- _PROBLEM DETAILS_: Hunt for the word "Include" across the entries below, copying each line that holds it.
+++ AVAILABLE DATA +++
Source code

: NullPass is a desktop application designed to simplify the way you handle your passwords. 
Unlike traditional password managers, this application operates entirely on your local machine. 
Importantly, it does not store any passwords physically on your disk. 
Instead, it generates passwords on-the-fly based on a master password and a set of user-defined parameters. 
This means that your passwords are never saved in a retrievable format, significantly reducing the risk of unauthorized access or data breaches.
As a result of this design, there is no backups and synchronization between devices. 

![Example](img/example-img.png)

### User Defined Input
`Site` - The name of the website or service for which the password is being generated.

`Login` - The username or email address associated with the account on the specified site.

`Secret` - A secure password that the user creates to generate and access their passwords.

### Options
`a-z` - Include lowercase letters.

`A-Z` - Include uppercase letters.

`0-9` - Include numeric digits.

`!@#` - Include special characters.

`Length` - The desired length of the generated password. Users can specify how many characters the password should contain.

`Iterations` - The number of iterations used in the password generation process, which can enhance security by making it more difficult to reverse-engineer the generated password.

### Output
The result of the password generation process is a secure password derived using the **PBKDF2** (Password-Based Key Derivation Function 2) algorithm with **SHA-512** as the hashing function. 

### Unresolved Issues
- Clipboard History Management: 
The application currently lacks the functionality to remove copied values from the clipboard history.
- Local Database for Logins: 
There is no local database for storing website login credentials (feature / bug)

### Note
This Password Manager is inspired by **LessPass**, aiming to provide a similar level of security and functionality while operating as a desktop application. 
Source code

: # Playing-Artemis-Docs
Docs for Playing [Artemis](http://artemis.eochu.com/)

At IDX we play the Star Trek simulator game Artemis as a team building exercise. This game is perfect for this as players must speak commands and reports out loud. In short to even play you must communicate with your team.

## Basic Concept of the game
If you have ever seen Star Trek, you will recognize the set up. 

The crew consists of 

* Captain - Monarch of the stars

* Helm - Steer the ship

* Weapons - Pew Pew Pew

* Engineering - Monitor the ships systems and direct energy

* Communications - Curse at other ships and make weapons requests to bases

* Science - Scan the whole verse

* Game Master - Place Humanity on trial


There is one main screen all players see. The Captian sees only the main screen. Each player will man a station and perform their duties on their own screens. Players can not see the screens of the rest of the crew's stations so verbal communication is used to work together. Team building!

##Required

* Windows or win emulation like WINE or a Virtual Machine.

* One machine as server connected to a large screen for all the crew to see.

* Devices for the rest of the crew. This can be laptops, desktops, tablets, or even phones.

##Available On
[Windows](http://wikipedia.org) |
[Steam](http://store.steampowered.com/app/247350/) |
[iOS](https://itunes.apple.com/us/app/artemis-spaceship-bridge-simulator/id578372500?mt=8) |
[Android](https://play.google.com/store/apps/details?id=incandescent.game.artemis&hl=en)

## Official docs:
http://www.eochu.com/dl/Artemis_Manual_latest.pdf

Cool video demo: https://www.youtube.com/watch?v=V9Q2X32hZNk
+++
- _WRITTEN RESPONSE_:
`a-z` - Include lowercase letters.
`A-Z` - Include uppercase letters.
`0-9` - Include numeric digits.
`!@#` - Include special characters.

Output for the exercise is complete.